[WHAT THE EXERCISE ASKS]: Among the entries, which lines carry the string "Highlighting"? Copy every one.

"""

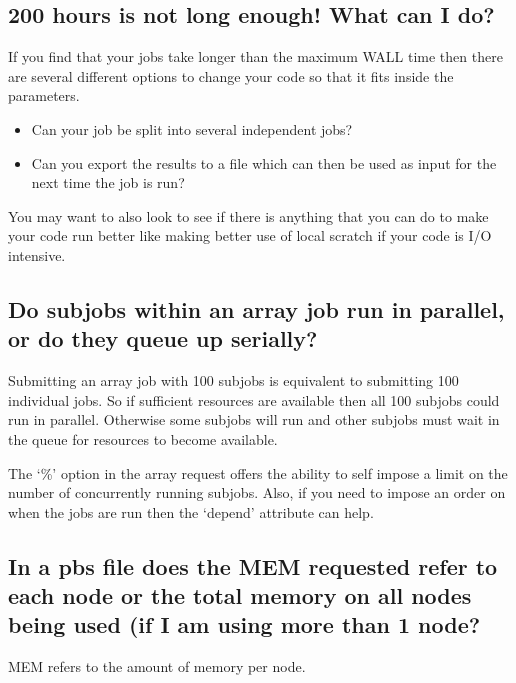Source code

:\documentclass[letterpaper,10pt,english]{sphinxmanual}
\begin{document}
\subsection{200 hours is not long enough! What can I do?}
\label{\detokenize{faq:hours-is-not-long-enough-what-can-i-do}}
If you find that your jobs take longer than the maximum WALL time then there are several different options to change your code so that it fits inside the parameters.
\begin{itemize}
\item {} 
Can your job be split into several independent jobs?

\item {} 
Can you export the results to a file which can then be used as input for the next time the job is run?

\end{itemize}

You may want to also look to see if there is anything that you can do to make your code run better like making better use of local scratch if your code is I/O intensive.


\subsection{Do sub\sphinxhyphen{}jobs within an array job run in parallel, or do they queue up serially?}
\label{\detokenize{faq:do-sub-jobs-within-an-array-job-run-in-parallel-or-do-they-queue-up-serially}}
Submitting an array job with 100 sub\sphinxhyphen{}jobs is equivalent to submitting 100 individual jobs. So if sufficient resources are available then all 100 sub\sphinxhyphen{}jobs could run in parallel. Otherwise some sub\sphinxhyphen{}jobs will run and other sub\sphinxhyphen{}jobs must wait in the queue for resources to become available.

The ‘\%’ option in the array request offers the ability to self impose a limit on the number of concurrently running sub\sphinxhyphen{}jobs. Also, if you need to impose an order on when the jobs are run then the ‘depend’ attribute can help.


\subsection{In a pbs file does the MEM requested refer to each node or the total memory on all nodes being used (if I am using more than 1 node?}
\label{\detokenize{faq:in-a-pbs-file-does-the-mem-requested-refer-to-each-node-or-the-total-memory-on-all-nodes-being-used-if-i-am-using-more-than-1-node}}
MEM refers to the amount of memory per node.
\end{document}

"""
"""

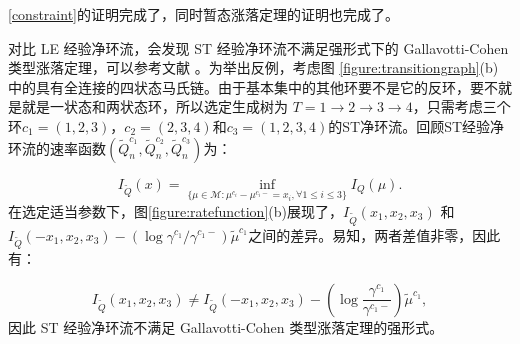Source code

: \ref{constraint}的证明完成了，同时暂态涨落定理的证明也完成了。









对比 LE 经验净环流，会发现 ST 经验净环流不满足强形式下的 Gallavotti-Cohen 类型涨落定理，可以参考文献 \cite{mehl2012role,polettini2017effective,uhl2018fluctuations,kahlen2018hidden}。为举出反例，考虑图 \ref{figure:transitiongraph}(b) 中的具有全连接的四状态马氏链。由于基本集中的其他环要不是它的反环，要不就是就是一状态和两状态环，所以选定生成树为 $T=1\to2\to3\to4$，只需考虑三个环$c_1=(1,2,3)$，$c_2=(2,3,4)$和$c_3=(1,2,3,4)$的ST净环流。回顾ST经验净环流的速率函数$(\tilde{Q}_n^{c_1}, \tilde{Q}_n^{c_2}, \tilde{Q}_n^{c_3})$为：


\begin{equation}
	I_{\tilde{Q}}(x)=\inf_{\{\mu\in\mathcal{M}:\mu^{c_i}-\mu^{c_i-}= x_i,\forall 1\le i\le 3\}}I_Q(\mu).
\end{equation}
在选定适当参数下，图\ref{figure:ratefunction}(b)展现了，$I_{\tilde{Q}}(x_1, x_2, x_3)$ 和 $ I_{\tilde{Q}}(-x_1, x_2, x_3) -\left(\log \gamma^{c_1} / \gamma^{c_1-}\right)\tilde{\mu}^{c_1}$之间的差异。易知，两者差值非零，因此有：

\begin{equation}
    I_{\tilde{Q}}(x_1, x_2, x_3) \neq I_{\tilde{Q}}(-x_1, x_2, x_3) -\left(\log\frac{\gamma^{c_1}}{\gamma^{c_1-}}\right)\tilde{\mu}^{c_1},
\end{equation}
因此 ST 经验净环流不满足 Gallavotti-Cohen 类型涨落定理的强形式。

"""
"""

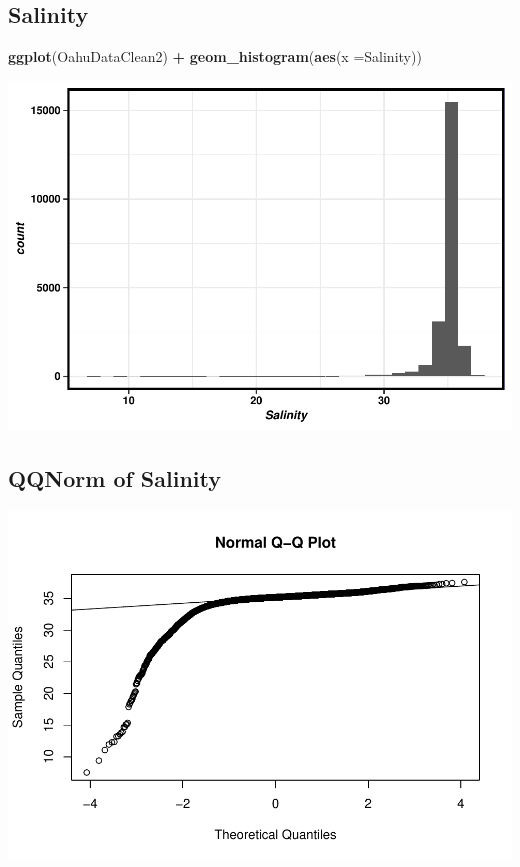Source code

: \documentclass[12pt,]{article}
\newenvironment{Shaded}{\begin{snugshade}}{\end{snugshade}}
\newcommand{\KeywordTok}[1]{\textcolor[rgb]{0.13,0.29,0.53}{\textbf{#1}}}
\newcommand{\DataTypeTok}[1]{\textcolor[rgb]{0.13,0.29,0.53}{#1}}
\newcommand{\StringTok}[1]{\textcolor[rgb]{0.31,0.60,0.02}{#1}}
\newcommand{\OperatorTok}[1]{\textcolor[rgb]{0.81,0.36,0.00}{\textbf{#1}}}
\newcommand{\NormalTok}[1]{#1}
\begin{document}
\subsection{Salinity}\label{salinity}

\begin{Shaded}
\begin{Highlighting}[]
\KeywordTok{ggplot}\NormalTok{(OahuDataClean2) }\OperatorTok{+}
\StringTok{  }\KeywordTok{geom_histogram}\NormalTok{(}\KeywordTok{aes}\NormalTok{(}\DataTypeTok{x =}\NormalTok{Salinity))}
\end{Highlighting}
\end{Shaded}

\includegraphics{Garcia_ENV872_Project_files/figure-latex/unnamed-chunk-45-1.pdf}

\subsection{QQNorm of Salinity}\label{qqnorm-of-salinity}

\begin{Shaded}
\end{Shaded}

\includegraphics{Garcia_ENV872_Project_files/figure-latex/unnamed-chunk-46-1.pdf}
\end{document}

"""

[EXERCISE RESPONSE]:
\begin{Highlighting}[]
\end{Highlighting}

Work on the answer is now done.